Looking at 1941 in realistic terms, the US did a great job of collective amnesia after 1918. Sure, the Great War was awful. But many in the military knew it wasn’t the end of Germany and looked at Japan with trepidation. But Congress and a few demagogues did a fine job of convincing millions of Americans that no Americans would ever have to fight a war overseas again. Never Ever. FDR ran on it in 1940, for his third election campaign. But…Wilson had said it in his campaign in 1916, too. You know, before that War to End All Wars. By the spring of 1940 and the fall of France, saner heads knew what was going to come sooner than later. So they prepared for it, but loud and shrill voices wanted no part of this right until Pearl Harbor and a few even afterwards. Another case of collective amnesia. Some witless wags still insist it was an inside job, that FDR knew all about it, that it was all for the bankers and arms merchants…just like they said about WWI.

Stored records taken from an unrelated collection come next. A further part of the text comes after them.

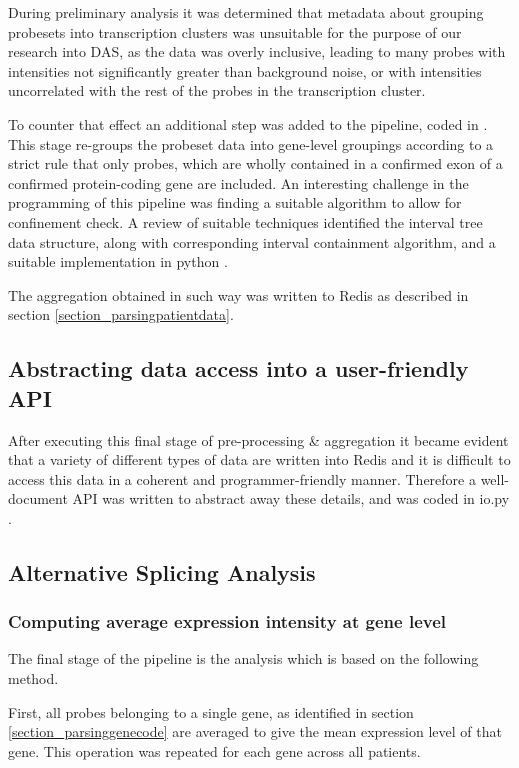 During preliminary analysis it was determined that metadata about grouping probesets into transcription clusters was unsuitable for the purpose of our research into DAS, as the data was overly inclusive, leading to many probes with intensities not significantly greater than background noise, or with intensities uncorrelated with the rest of the probes in the transcription cluster.

To counter that effect an additional step was added to the pipeline, coded in \cite{ComputeAS22017}. This stage re-groups the probeset data into gene-level groupings according to a strict rule that only probes, which are wholly contained in a confirmed exon of a confirmed protein-coding gene are included. An interesting challenge in the programming of this pipeline was finding a suitable algorithm to allow for confinement check. A review of suitable techniques identified the interval tree data structure, along with corresponding interval containment algorithm, and a suitable implementation in python \parencite{intervaltree2013}.

The aggregation obtained in such way was written to Redis as described in section \ref{section_parsingpatientdata}.

\subsection{Abstracting data access into a user-friendly API}

After executing this final stage of pre-processing \& aggregation it became evident that a variety of different types of data are written into Redis and it is difficult to access this data in a coherent and programmer-friendly manner. Therefore a well-document API was written to abstract away these details, and was coded in io.py \parencite{io2017}.

\subsection{Alternative Splicing Analysis}

\subsubsection{Computing average expression intensity at gene level}

The final stage of the pipeline is the analysis which is based on the following method.

First, all probes belonging to a single gene, as identified in section \ref{section_parsinggenecode} are averaged to give the mean expression level of that gene. This operation was repeated for each gene across all patients.


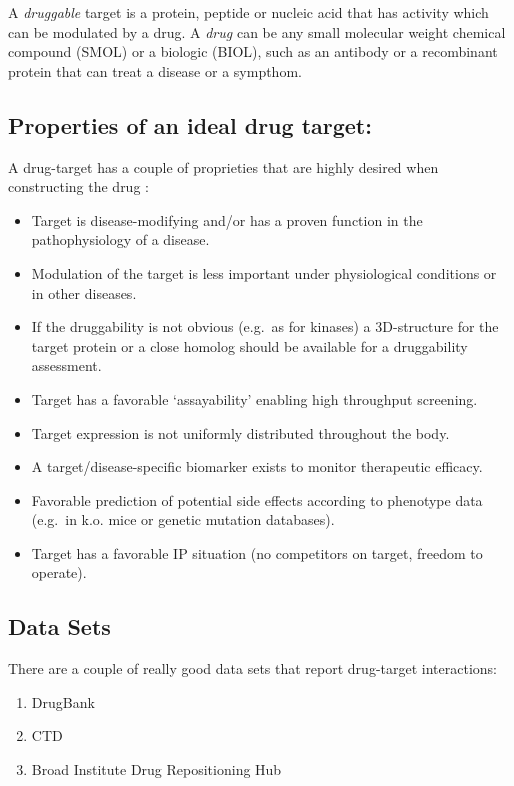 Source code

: \documentclass[
]{book}
\begin{document}
A \emph{druggable} target is a protein, peptide or nucleic acid that has activity which can be modulated by a drug. A \emph{drug} can be any small molecular weight chemical compound (SMOL) or a biologic (BIOL), such as an antibody or a recombinant protein that can treat a disease or a sympthom.

\hypertarget{properties-of-an-ideal-drug-target}{%
\subsection{Properties of an ideal drug target:}\label{properties-of-an-ideal-drug-target}}

A drug-target has a couple of proprieties that are highly desired when constructing the drug \citep{Gashaw2011}:

\begin{itemize}
\item
  Target is disease-modifying and/or has a proven function in the pathophysiology of a disease.
\item
  Modulation of the target is less important under physiological conditions or in other diseases.
\item
  If the druggability is not obvious (e.g.~as for kinases) a 3D-structure for the target protein or a close homolog should be available for a druggability assessment.
\item
  Target has a favorable `assayability' enabling high throughput screening.
\item
  Target expression is not uniformly distributed throughout the body.
\item
  A target/disease-specific biomarker exists to monitor therapeutic efficacy.
\item
  Favorable prediction of potential side effects according to phenotype data (e.g.~in k.o. mice or genetic mutation databases).
\item
  Target has a favorable IP situation (no competitors on target, freedom to operate).
\end{itemize}

\hypertarget{data-sets-2}{%
\subsection{Data Sets}\label{data-sets-2}}

There are a couple of really good data sets that report drug-target interactions:

\begin{enumerate}
\def\labelenumi{\arabic{enumi}.}
\item
  DrugBank \citep{Wishart2006, wishart2017}
\item
  CTD \citep{davis2020}
\item
  Broad Institute Drug Repositioning Hub \citep{corsello2017}
\end{enumerate}
\end{document}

And there were those other times before 1939.
Britain and France took a beating in WWI, and so did Germany. Parts of Germany, called the Saarland and the Rhineland, were occupied and demilitarized after 1918 to keep Germany from rearming. Well, Hitler and the Nazis wanted them back. So, first, Saarland held an election to see if they wanted to go back to being part of Germany. Well, they did. Hitler reassured the British and French that that was all he wanted in Europe. Then, Hitler wanted the Rhineland. He moved in; Britain and France objected, but did nothing else. Hitler reassured…Then there was the Sudetenland, which was part of Czechoslovakia. This time, Britain and France objected, so they held a conference. Hitler reassured… Then Poland and Britain had finally got their fill of Hitler’s reassurances and went to war. Hitler reassured after Poland, too. After Scandinavia, the Low Countries, and France went down in flames, Hitler offered reassurances, if only… Only this time no one was buying it.
Seems like Europe did a lot of forgetting.
So do a lot of others. It’s done a great deal, frankly, for political and other purposes to manipulate opinions. If the past isn’t a fixed record—and it really isn’t—it isn’t a store window to be redressed when seasons or fashions change, either. It has lessons to teach if we pay attention to it.
The Liberty Bell Files: J. Edgar’s Demons
The Liberty Bell Files is about what people believe and why they believe it, how some forget the past just because they can. It's about how some people feel compelled to do certain things because important people tell them to, regardless of whether it makes any sense.
Imagine a division of the FBI dedicated to conspiracy theories…only some of them aren’t theories. Available from your favorite bookseller or from me if you want an autograph.
Coming Up…
Deadly Emigres
Britain's Darkest Hour Reconsidered
And Finally...
On 22 June:
1815: Napoleon abdicates his throne for the second and last time in Paris. After a whirlwind three months, which once again brought the spectre of global war, the Emperor accepted exile in the South Atlantic, where he stayed for the rest of his life.
1941: Operation BARBAROSSA began, the German invasion of the Soviet Union. The largest land invasion in human history, 2.5 million men crossed into occupied Poland and the Soviet Union in what was supposed to be a six-week campaign. Just under four years later…
And today is NATIONAL KISSING DAY. Just make sure that the object of your osculation is in on the deal before you go about laying one on them. But you’ll have another chance in another couple of weeks.